> **TO DO**
Find the lines of data that contain the string "Process", then list them.

> **INFORMATION SUPPLIED**
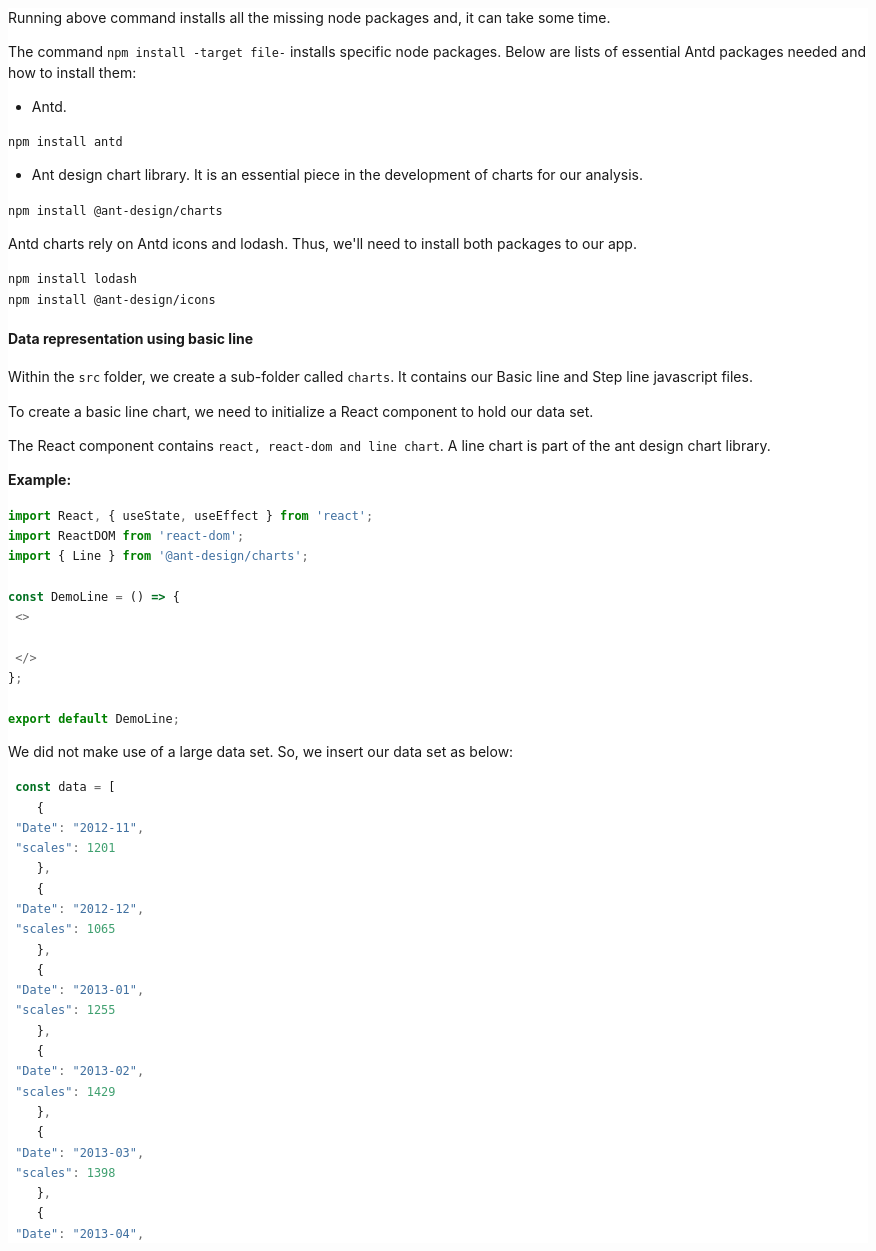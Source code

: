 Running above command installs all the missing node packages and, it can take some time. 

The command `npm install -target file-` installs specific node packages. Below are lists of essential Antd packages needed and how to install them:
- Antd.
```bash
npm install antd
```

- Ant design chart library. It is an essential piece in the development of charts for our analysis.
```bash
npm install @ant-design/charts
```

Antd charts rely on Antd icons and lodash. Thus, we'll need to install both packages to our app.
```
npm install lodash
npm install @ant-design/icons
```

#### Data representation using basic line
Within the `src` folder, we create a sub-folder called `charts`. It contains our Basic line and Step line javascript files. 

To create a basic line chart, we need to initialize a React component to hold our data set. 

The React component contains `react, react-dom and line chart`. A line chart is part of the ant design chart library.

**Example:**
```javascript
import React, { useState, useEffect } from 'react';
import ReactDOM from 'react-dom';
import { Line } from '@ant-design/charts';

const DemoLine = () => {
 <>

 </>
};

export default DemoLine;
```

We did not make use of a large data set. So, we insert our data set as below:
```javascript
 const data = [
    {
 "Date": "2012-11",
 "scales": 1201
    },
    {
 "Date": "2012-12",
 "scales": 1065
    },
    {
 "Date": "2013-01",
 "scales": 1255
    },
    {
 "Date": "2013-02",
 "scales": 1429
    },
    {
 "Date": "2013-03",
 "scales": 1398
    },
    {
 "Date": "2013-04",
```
* * *
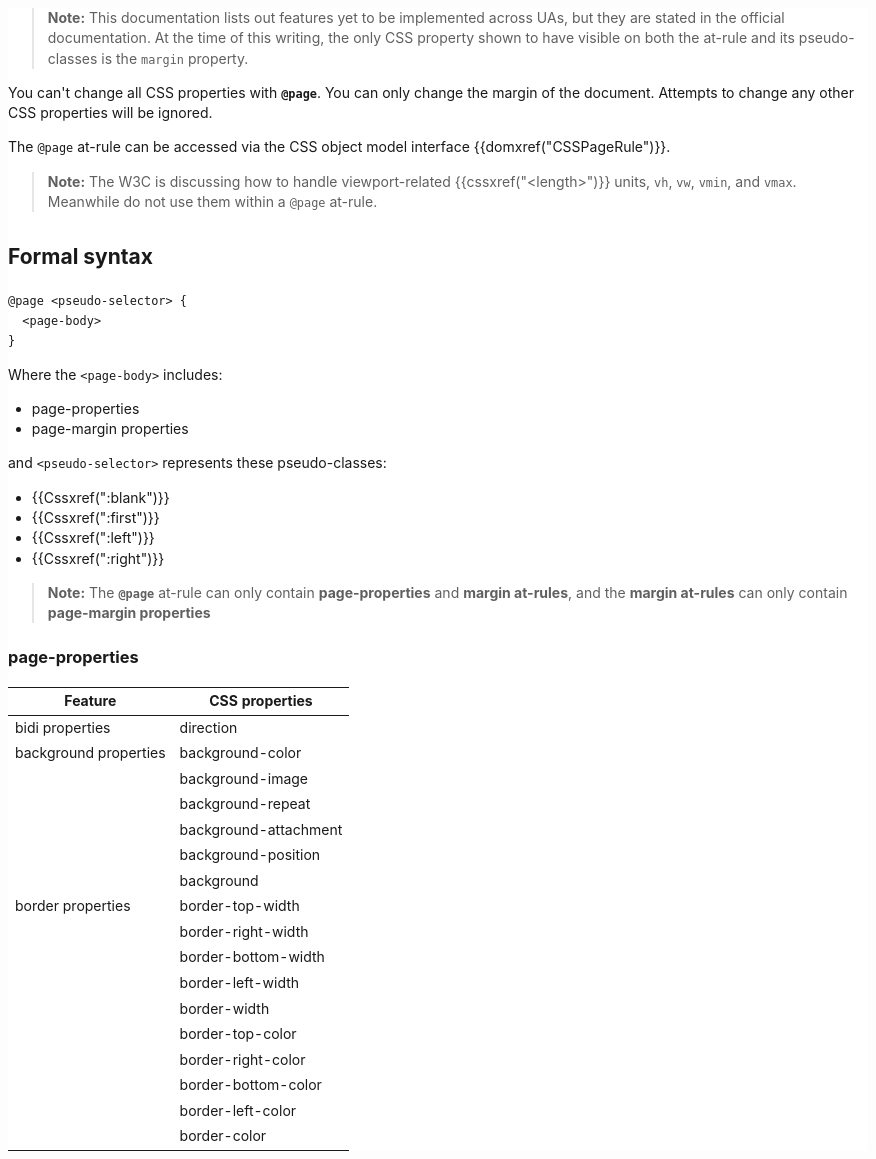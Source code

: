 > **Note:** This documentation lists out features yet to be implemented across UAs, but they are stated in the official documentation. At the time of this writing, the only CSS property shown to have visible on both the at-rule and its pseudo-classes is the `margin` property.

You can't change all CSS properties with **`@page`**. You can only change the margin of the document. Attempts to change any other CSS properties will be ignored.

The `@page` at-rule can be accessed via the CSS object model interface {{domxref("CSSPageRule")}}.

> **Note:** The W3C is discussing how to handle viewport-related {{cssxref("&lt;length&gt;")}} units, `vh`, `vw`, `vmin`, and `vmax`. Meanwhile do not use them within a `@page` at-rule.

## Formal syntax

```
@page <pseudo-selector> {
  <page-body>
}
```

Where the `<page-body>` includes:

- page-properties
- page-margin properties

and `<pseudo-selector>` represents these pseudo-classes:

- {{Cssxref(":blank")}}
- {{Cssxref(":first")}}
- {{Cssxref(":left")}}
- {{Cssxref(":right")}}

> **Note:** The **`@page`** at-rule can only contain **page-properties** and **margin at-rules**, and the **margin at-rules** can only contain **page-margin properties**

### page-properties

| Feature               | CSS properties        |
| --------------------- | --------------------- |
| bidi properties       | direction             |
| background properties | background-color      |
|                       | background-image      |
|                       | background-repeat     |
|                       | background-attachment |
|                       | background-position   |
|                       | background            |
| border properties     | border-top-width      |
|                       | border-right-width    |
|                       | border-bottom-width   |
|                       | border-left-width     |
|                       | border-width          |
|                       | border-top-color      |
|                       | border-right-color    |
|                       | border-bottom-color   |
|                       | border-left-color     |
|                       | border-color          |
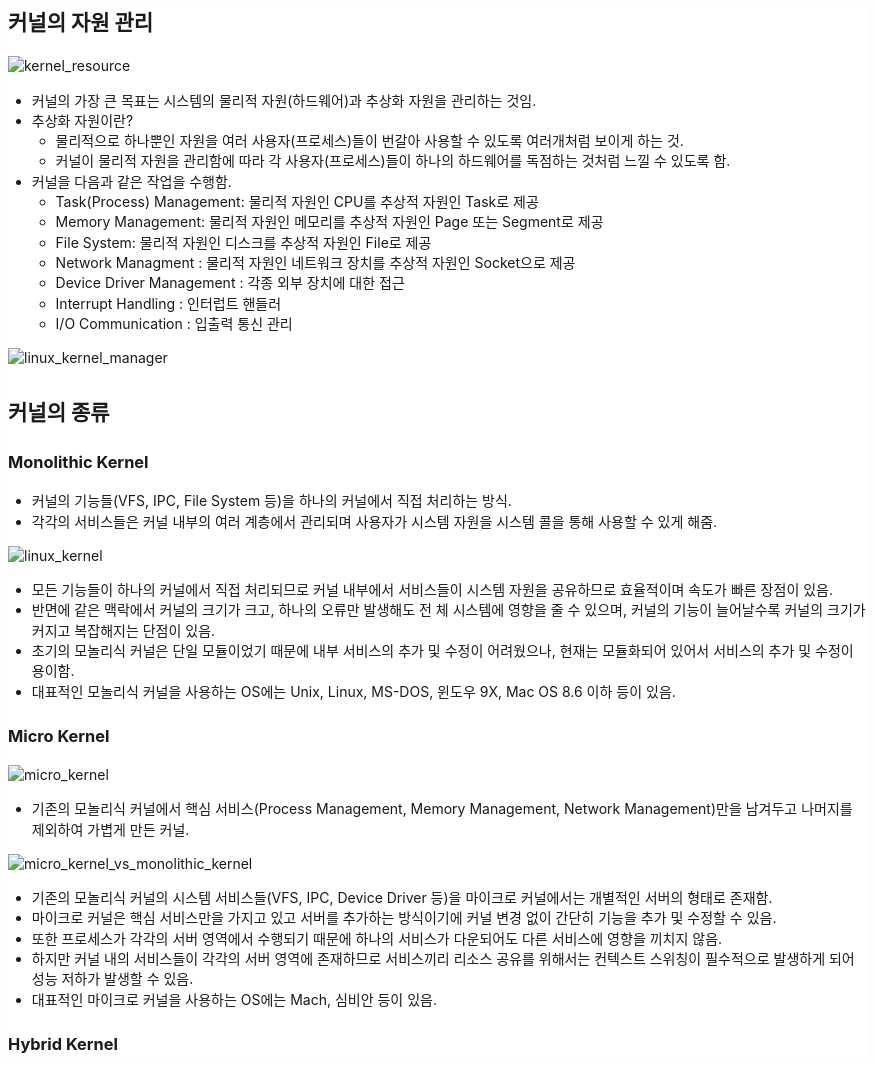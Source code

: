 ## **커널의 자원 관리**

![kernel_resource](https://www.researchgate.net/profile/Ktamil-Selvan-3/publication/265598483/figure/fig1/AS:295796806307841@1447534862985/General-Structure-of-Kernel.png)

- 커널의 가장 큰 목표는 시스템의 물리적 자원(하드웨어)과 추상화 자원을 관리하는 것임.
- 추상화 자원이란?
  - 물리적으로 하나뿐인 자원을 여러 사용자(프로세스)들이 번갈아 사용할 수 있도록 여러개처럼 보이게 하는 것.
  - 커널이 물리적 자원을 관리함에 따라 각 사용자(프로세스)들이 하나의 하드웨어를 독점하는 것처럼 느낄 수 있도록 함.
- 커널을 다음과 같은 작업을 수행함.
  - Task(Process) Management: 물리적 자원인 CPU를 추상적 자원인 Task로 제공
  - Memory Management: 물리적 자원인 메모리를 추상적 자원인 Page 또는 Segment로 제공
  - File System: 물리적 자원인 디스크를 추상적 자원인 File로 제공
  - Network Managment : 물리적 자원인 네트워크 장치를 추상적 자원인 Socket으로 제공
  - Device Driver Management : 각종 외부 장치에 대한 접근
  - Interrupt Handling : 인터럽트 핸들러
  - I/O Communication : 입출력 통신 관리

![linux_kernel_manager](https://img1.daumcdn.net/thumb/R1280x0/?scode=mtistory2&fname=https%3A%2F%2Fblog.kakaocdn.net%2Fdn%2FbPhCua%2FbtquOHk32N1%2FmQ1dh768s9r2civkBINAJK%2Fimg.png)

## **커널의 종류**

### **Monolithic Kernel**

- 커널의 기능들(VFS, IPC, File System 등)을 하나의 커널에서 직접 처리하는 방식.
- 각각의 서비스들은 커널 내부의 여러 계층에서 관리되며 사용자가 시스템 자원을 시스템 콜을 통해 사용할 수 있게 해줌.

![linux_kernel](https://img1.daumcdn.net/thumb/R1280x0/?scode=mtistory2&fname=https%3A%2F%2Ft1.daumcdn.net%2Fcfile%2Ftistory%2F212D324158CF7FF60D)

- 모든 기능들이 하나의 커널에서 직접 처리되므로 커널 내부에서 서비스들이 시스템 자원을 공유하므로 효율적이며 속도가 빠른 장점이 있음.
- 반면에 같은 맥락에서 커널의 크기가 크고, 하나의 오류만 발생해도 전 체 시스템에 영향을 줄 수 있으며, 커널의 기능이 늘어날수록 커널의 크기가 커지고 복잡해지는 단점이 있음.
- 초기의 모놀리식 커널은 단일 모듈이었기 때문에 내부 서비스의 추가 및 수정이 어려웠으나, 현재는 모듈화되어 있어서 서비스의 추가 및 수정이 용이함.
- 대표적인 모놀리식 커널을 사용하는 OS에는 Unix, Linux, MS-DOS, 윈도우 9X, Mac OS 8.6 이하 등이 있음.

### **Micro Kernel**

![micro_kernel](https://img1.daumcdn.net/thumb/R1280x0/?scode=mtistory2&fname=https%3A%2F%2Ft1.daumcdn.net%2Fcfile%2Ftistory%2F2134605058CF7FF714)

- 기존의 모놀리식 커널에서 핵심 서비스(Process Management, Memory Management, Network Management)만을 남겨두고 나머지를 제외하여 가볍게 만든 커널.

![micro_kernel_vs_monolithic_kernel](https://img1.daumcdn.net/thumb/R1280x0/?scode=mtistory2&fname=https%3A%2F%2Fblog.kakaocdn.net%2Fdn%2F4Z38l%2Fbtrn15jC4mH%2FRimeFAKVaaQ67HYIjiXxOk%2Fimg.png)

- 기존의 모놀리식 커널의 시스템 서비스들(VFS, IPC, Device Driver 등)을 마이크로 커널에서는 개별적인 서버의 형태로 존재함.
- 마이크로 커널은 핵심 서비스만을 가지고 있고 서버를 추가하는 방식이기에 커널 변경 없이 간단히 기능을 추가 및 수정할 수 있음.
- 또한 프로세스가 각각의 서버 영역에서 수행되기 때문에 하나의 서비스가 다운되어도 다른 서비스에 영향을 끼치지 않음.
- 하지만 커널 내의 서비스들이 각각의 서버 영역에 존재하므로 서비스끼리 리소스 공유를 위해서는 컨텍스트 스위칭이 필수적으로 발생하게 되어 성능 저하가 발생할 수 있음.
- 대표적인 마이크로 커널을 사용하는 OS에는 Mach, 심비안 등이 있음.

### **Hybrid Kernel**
* * *
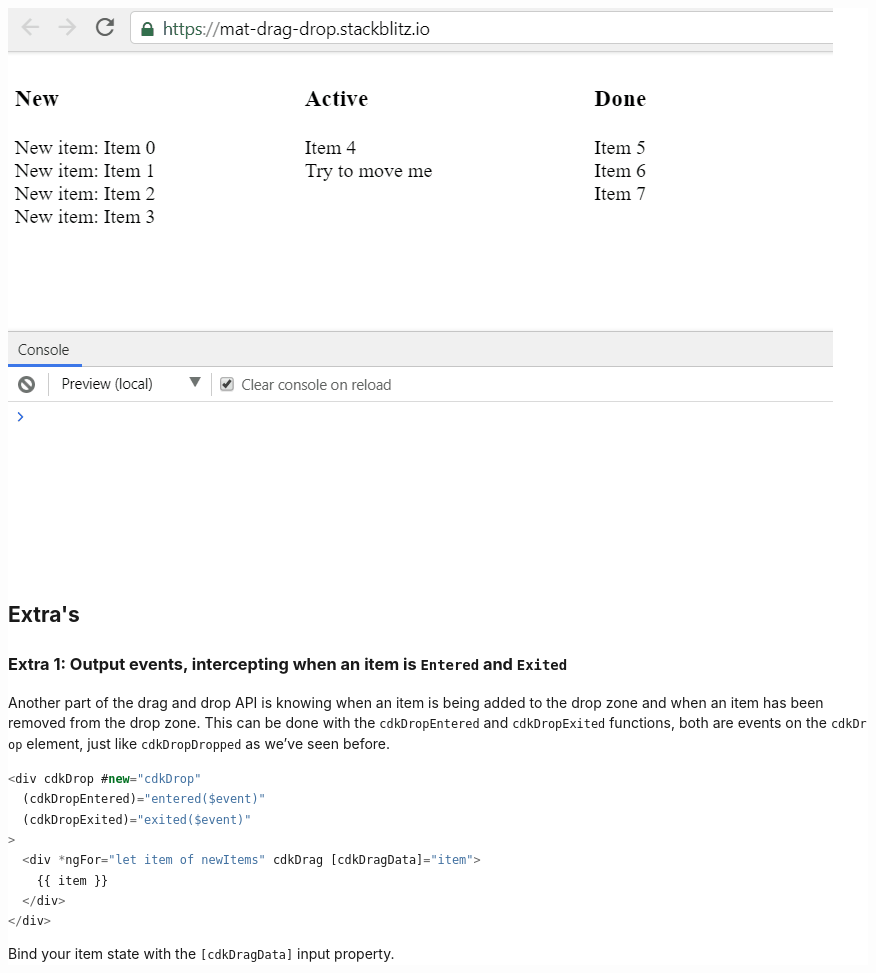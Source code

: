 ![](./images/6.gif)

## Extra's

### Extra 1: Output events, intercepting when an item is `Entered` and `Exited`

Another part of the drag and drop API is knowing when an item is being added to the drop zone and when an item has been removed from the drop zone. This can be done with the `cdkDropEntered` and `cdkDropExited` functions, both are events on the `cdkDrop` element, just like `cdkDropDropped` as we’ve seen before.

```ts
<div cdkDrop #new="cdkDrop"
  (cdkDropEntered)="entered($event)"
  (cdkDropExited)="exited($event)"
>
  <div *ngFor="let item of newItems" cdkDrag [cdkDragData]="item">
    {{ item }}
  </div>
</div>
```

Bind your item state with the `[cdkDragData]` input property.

> **RESPONSE TO THE EXERCISE**
  - Task(Process) Management: 물리적 자원인 CPU를 추상적 자원인 Task로 제공
- 기존의 모놀리식 커널에서 핵심 서비스(Process Management, Memory Management, Network Management)만을 남겨두고 나머지를 제외하여 가볍게 만든 커널.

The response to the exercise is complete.